Personal information
- Full name: Trevor John Leo
- Born: 29 August 1936 (age 89) Tasmania, Australia
- Original team: Cooee
- Position: Rover

Playing career^{1}
- Years: Club / Games (Goals)
- 1953: Cooee / 13 (3)
- 1954–61: Hobart / 124
- 1962: Launceston / ?
- 1963–68: New Norfolk / 75
- ^{1} Playing statistics correct to the end of 1968.

= Trevor Leo =

Australian rules footballer

Trevor John Leo (born 29 August 1936) is a former Australian rules footballer from Tasmania who played during the 1950s and 1960s and was chosen at state representative level.

Rover Trevor Leo came to Hobart from Cooee where he was a Best and fairest winner.

He made his Hobart debut in 1954 and was a member of their premiership side that year as well as in 1959 and 1960. His greatest individual achievement as a player was winning the William Leitch Medal in 1957 and he also won two Best and fairests while at Hobart.

In 1962 he was captain-coach of Launceston.

Leo joined New Norfolk in 1963 and was immediately appointed their captain-coach. In 1968 he steered the club to their inaugural TANFL/TFL premiership and also the Tasmanian State Premiership. He retired as a player following his 1968 triumphs but stayed on as coach for one more year. In 1974 he returned to Hobart where he was coach for the season.

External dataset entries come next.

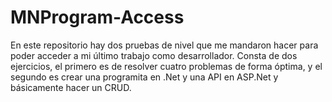 # MNProgram-Access
En este repositorio hay dos pruebas de nivel que me mandaron hacer para poder acceder a mi último trabajo como desarrollador. Consta de dos ejercicios, el primero es de resolver cuatro problemas de forma óptima, y el segundo es crear una programita en .Net y una API en ASP.Net y básicamente hacer un CRUD. 
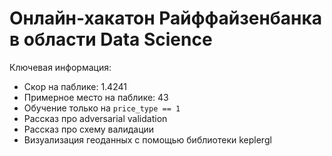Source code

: # Онлайн-хакатон Райффайзенбанка в области Data Science


Ключевая информация:

* Скор на паблике: 1.4241
* Примерное место на паблике: 43
* Обучение только на `price_type == 1`
* Рассказ про adversarial validation
* Рассказ про схему валидации
* Визуализация геоданных с помощью библиотеки keplergl
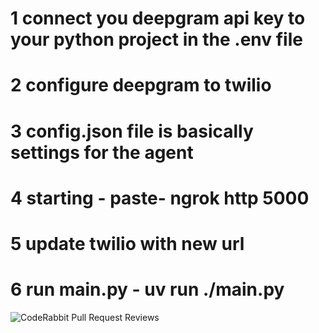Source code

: # 1 connect you deepgram api key to your python project in the .env file

# 2 configure deepgram to twilio 

# 3 config.json file is basically settings for the agent

# 4 starting - paste- ngrok http 5000
# 5 update twilio with new url
# 6 run main.py - uv run ./main.py

![CodeRabbit Pull Request Reviews](https://img.shields.io/coderabbit/prs/github/Herman-Gathege/ai-voice-agent?utm_source=oss&utm_medium=github&utm_campaign=Herman-Gathege%2Fai-voice-agent&labelColor=171717&color=FF570A&link=https%3A%2F%2Fcoderabbit.ai&label=CodeRabbit+Reviews)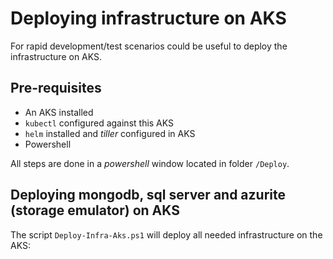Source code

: # Deploying infrastructure on AKS

For rapid development/test scenarios could be useful to deploy the infrastructure on AKS. 

## Pre-requisites

* An AKS installed
* `kubectl` configured against this AKS
* `helm` installed and _tiller_ configured in AKS
* Powershell

All steps are done in a _powershell_ window located in folder `/Deploy`.

## Deploying mongodb, sql server and azurite (storage emulator) on AKS

The script `Deploy-Infra-Aks.ps1` will deploy all needed infrastructure on the AKS:


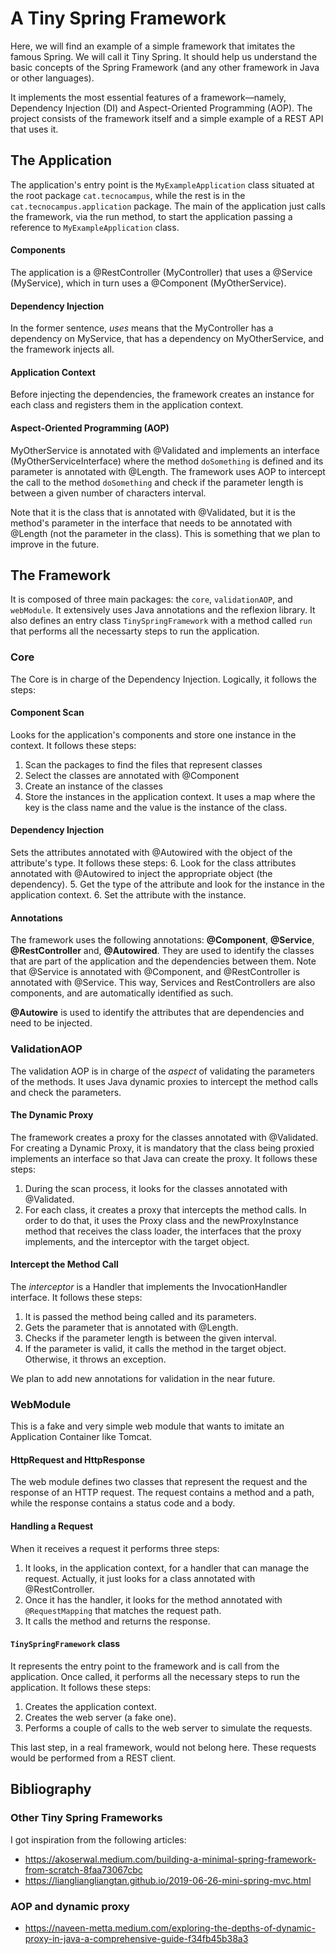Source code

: # A Tiny Spring Framework

Here, we will find an example of a simple framework that imitates the famous Spring. We will call it Tiny Spring. It should help us understand the basic concepts of the Spring Framework (and any other framework in Java or other languages).

It implements the most essential features of a framework—namely,  Dependency Injection (DI) and Aspect-Oriented Programming (AOP).
The project consists of the framework itself and a simple example of a REST API that uses it.

## The Application
The application's entry point is the `MyExampleApplication` class situated at the root package `cat.tecnocampus`, while the 
rest is in the `cat.tecnocampus.application` package. The main of the application just calls the framework, via the run method,
to start the application passing a reference to `MyExampleApplication` class.

#### Components
The application is a @RestController (MyController) that uses a @Service (MyService), which in turn uses a @Component (MyOtherService).

#### Dependency Injection
In the former sentence, *uses* means that the MyController has a dependency on MyService, that has a dependency on MyOtherService, and the framework injects all.

#### Application Context
Before injecting the dependencies, the framework creates an instance for each class and
registers them in the application context.

#### Aspect-Oriented Programming (AOP)
MyOtherService is annotated with @Validated and implements an interface (MyOtherServiceInterface) where the method `doSomething` is defined
and its parameter is annotated with @Length. The framework uses AOP to intercept the call to the method `doSomething` and check if the parameter
length is between a given number of characters interval.


Note that it is the class that is annotated with @Validated, but it is the method's parameter in the interface that needs to be annotated 
with @Length (not the parameter in the class). 
This is something that we plan to improve in the future.

## The Framework
It is composed of three main packages: the `core`, `validationAOP`, and `webModule`. It extensively uses Java annotations 
and the reflexion library. It also defines an entry class `TinySpringFramework` with a method called `run` that performs all the
necessarty steps to run the application.

### Core
The Core is in charge of the Dependency Injection. Logically, it follows the steps:

#### Component Scan
Looks for the application's components and store one instance in the context. It follows these steps:
1. Scan the packages to find the files that represent classes
2. Select the classes are annotated with @Component
3. Create an instance of the classes 
4. Store the instances in the application context. It uses a map where the key is the class name and the value is the instance of the class.

#### Dependency Injection
Sets the attributes annotated with @Autowired with the object of the attribute's type. It follows these steps:
6. Look for the class attributes annotated with @Autowired to inject the appropriate object (the dependency).
5. Get the type of the attribute and look for the instance in the application context.
6. Set the attribute with the instance.

#### Annotations
The framework uses the following annotations: **@Component**, **@Service**, **@RestController** and, **@Autowired**. They are used to identify 
the classes that are part of the application and the dependencies between them. Note that @Service is annotated with @Component, and 
@RestController is annotated with @Service. This way, Services and RestControllers are also components, and are automatically 
identified as such.

**@Autowire** is used to identify the attributes that are dependencies and need to be injected.

### ValidationAOP
The validation AOP is in charge of the *aspect* of validating the parameters of the methods. It uses Java dynamic proxies 
to intercept the method calls and check the parameters.

#### The Dynamic Proxy
The framework creates a proxy for the classes annotated with @Validated. For creating a Dynamic Proxy, it is mandatory that the 
class being proxied implements an interface so that Java can create the proxy. It follows these steps:
1. During the scan process, it looks for the classes annotated with @Validated.
2. For each class, it creates a proxy that intercepts the method calls. In order to do that, it uses the Proxy class and the newProxyInstance method
that receives the class loader, the interfaces that the proxy implements, and the interceptor with the target object.


#### Intercept the Method Call
The *interceptor* is a Handler that implements the InvocationHandler interface. It follows these steps:
1. It is passed the method being called and its parameters.
2. Gets the parameter that is annotated with @Length.
3. Checks if the parameter length is between the given interval.
4. If the parameter is valid, it calls the method in the target object. Otherwise, it throws an exception.

We plan to add new annotations for validation in the near future.

### WebModule
This is a fake and very simple web module that wants to imitate an Application Container like Tomcat.

#### HttpRequest and HttpResponse
The web module defines two classes that represent the request and the response of an HTTP request. The request contains a 
method and a path, while the response contains a status code and a body.

#### Handling a Request
When it receives a request it performs three steps:
1. It looks, in the application context, for a handler that can manage the request. Actually, it just looks for
a class annotated with @RestController. 
2. Once it has the handler, it looks for the method annotated with `@RequestMapping` that matches the request path.
3. It calls the method and returns the response.

#### `TinySpringFramework` class
It represents the entry point to the framework and is call from the application. Once called, it performs all the necessary 
steps to run the application. It follows these steps:
1. Creates the application context.
2. Creates the web server (a fake one).
3. Performs a couple of calls to the web server to simulate the requests.

This last step, in a real framework, would not belong here. These requests would be performed from a REST client.

## Bibliography 
### Other Tiny Spring Frameworks
I got inspiration from the following articles:
* https://akoserwal.medium.com/building-a-minimal-spring-framework-from-scratch-8faa73067cbc
* https://liangliangliangtan.github.io/2019-06-26-mini-spring-mvc.html

### AOP and dynamic proxy
* https://naveen-metta.medium.com/exploring-the-depths-of-dynamic-proxy-in-java-a-comprehensive-guide-f34fb45b38a3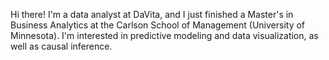 Hi there! I'm a data analyst at DaVita, and I just finished a Master's in Business Analytics at the Carlson School of Management (University of Minnesota). I'm interested in predictive modeling and data visualization, as well as causal inference.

On 18 occasions during his career he represented Tasmania at interstate football, including the 1956, 1958 and 1961 carnivals. He was Tasmania's coach at the 1966 Hobart and 1969 Adelaide Carnivals.

After his retirement from the game, Leo spent a few years as a member of the local ABC-TV football panel.

Trevor Leo was inducted into the Tasmanian Football Hall of Fame in 2005.